Use EMR Gateway Nodes to Isolate & Submit Jobs - E-MapReduce

A Gateway node provides a unified, isolated entry point for submitting jobs from multiple users or applications. It separates client workloads — such as spark-submit, hive -f, and yarn application — from master nodes, protecting the stability of YARN ResourceManager and Hadoop Distributed File System (HDFS) NameNode.

Choose a Gateway mode

EMR offers three Gateway modes. Select the one that matches your cluster type and version.

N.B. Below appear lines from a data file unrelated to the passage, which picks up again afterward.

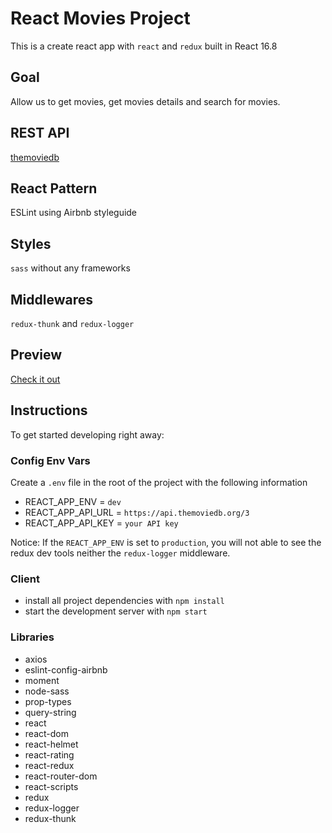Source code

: # React Movies Project
This is a create react app with `react` and `redux` built in React 16.8

## Goal
Allow us to get movies, get movies details and search for movies.

## REST API
[themoviedb](https://www.themoviedb.org/documentation/api)

## React Pattern
ESLint using Airbnb styleguide

## Styles
`sass` without any frameworks

## Middlewares
`redux-thunk` and `redux-logger`

## Preview
[Check it out](https://react-movies-wesley.herokuapp.com/)

## Instructions
To get started developing right away:

### Config Env Vars
Create a `.env` file in the root of the project with the following information
* REACT_APP_ENV = `dev`
* REACT_APP_API_URL = `https://api.themoviedb.org/3`
* REACT_APP_API_KEY = `your API key`

Notice: If the `REACT_APP_ENV` is set to `production`, you will not able to see the redux dev tools neither the `redux-logger` middleware.

### Client
* install all project dependencies with `npm install`
* start the development server with `npm start`

### Libraries
* axios
* eslint-config-airbnb
* moment
* node-sass
* prop-types
* query-string
* react
* react-dom
* react-helmet
* react-rating
* react-redux
* react-router-dom
* react-scripts
* redux
* redux-logger
* redux-thunk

Mode	Supported clusters	Deployment	When to use
Gateway node group (recommended)	DataLake and DataFlow clusters: EMR-5.10.1 and later; Custom clusters: EMR-5.17.1 and later	Add a node group to an existing cluster. Client configurations are automatically synchronized. See Manage node groups.	Best for existing DataLake or DataFlow clusters. Offers the lowest O&M cost and high configuration consistency.
Gateway environment	DataLake, DataFlow, Custom, and OLAP clusters	Manually deploy on an ECS instance with an independent file system. Client configurations must be manually synchronized. See Use the EMR command-line interface (CLI) to customize a Gateway environment deployment.	Use when your cluster does not support Gateway node groups.
Gateway cluster	Hadoop and Kafka clusters only	Create a separate EMR cluster that contains only Gateway nodes. Client configurations are automatically synchronized. See Create a Gateway cluster.	Use for Hadoop and Kafka clusters.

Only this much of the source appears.